Environmental Impact of Inhalers




Your respiratory care, and your inhalers, can have a big impact on your carbon footprint. Your carbon footprint is a measure of the impact your activities have on the environment. The most commonly used inhaler in the UK is the Ventolin Evohaler.

This is used for short term relief from asthma or COPD symptoms such as wheeze, breathlessness or a cough. The Ventolin Evohaler has a carbon footprint of 28kg per inhaler. This means one inhaler produces the same amount of carbon emissions as driving 175miles in a small car. This is because Pressurised metered dose inhalers (pMDI) contain propellants that are powerful greenhouse gases and which contribute to global heating.


Environmental Impact of Inhalers

Asthma Control

The best way of reducing the environmental impact of inhalers is for your asthma to be well controlled.

If your asthma is well controlled, you should rarely need to use your reliever inhaler and you will only need one reliever a year.

If your asthma is well controlled, you should rarely need to use your reliever inhaler and you will only need one reliever a year. We also know that if people are using more than three reliever inhalers a year, they are more likely to have serious flare ups of their asthma that may require steroid tablets or admission to hospital to treat. If you are using your inhaler more than three times a week due to asthma symptoms, or needing more than three reliever inhalers a year, then you should book an appointment with the practice nurse to review your asthma treatment.

Switching your inhaler

Changing the type of inhaler you use could reduce your carbon footprint a lot. As a practice we will be changing to using a brand of reliever salbutamol inhaler called Salamol. This has a carbon footprint of 12Kg per inhaler which is less than half of the carbon footprint of Ventolin but is still an aerosol inhaler.

Dry powder inhalers (DPIs like Turbohalers and NEXThalers) and Soft mist inhalers (SMI) (like the Respimat device) do not use these propellants and so have substantially lower impact on climate change. We would like patients to consider if they would like their preventer inhalers changed from aerosol inhalers to dry powder inhalers and let us know at their next review.
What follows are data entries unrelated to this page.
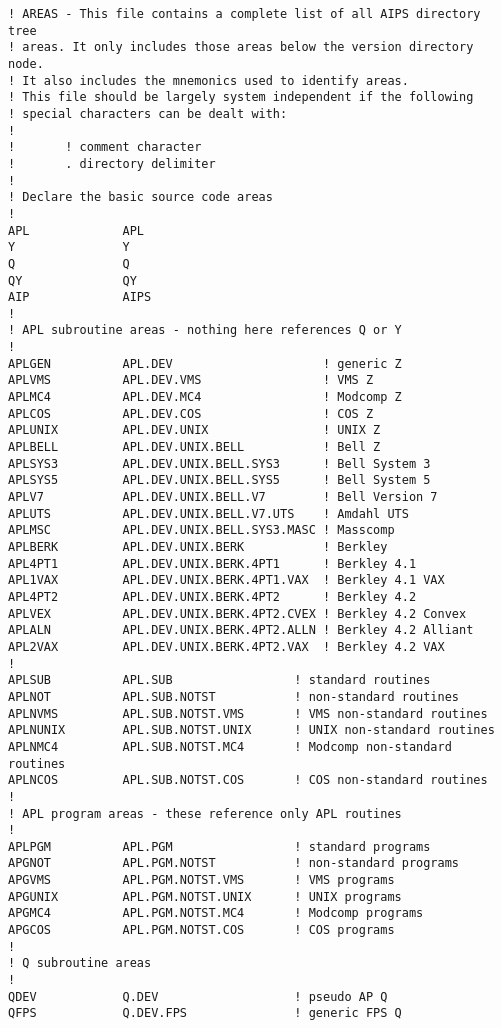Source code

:\begin{verbatim}
! AREAS - This file contains a complete list of all AIPS directory tree
! areas. It only includes those areas below the version directory node.
! It also includes the mnemonics used to identify areas.
! This file should be largely system independent if the following
! special characters can be dealt with:
!
!       ! comment character
!       . directory delimiter
!
! Declare the basic source code areas
!
APL             APL
Y               Y
Q               Q
QY              QY
AIP             AIPS
!
! APL subroutine areas - nothing here references Q or Y
!
APLGEN          APL.DEV                     ! generic Z
APLVMS          APL.DEV.VMS                 ! VMS Z
APLMC4          APL.DEV.MC4                 ! Modcomp Z
APLCOS          APL.DEV.COS                 ! COS Z
APLUNIX         APL.DEV.UNIX                ! UNIX Z
APLBELL         APL.DEV.UNIX.BELL           ! Bell Z
APLSYS3         APL.DEV.UNIX.BELL.SYS3      ! Bell System 3
APLSYS5         APL.DEV.UNIX.BELL.SYS5      ! Bell System 5
APLV7           APL.DEV.UNIX.BELL.V7        ! Bell Version 7
APLUTS          APL.DEV.UNIX.BELL.V7.UTS    ! Amdahl UTS
APLMSC          APL.DEV.UNIX.BELL.SYS3.MASC ! Masscomp
APLBERK         APL.DEV.UNIX.BERK           ! Berkley
APL4PT1         APL.DEV.UNIX.BERK.4PT1      ! Berkley 4.1
APL1VAX         APL.DEV.UNIX.BERK.4PT1.VAX  ! Berkley 4.1 VAX
APL4PT2         APL.DEV.UNIX.BERK.4PT2      ! Berkley 4.2
APLVEX          APL.DEV.UNIX.BERK.4PT2.CVEX ! Berkley 4.2 Convex
APLALN          APL.DEV.UNIX.BERK.4PT2.ALLN ! Berkley 4.2 Alliant
APL2VAX         APL.DEV.UNIX.BERK.4PT2.VAX  ! Berkley 4.2 VAX
!
APLSUB          APL.SUB                 ! standard routines
APLNOT          APL.SUB.NOTST           ! non-standard routines
APLNVMS         APL.SUB.NOTST.VMS       ! VMS non-standard routines
APLNUNIX        APL.SUB.NOTST.UNIX      ! UNIX non-standard routines
APLNMC4         APL.SUB.NOTST.MC4       ! Modcomp non-standard routines
APLNCOS         APL.SUB.NOTST.COS       ! COS non-standard routines
!
! APL program areas - these reference only APL routines
!
APLPGM          APL.PGM                 ! standard programs
APGNOT          APL.PGM.NOTST           ! non-standard programs
APGVMS          APL.PGM.NOTST.VMS       ! VMS programs
APGUNIX         APL.PGM.NOTST.UNIX      ! UNIX programs
APGMC4          APL.PGM.NOTST.MC4       ! Modcomp programs
APGCOS          APL.PGM.NOTST.COS       ! COS programs
!
! Q subroutine areas
!
QDEV            Q.DEV                   ! pseudo AP Q
QFPS            Q.DEV.FPS               ! generic FPS Q

\end{verbatim}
Is a dry powder inhaler suitable for me? For the majority of patients dry powder inhalers are a very effective alternative to metered dose inhalers. They rely on a hard, fast, deep breath to disperse tiny particles of the medicine through to your lungs so not everyone can use them effectively. Most people, once shown the correct technique, can master this type of inhaler. Some people - young children, some elderly patients and those who can’t take strong breaths in - may struggle. If you do need to continue with a metered dose inhaler, make sure you use a spacer as this helps to get the medicine to your lungs more efficiently which means you often need to use fewer puffs. The practice nurses or GPs will be able to advise you further on whether you can switch inhalers safely and will be able to show you how to use them.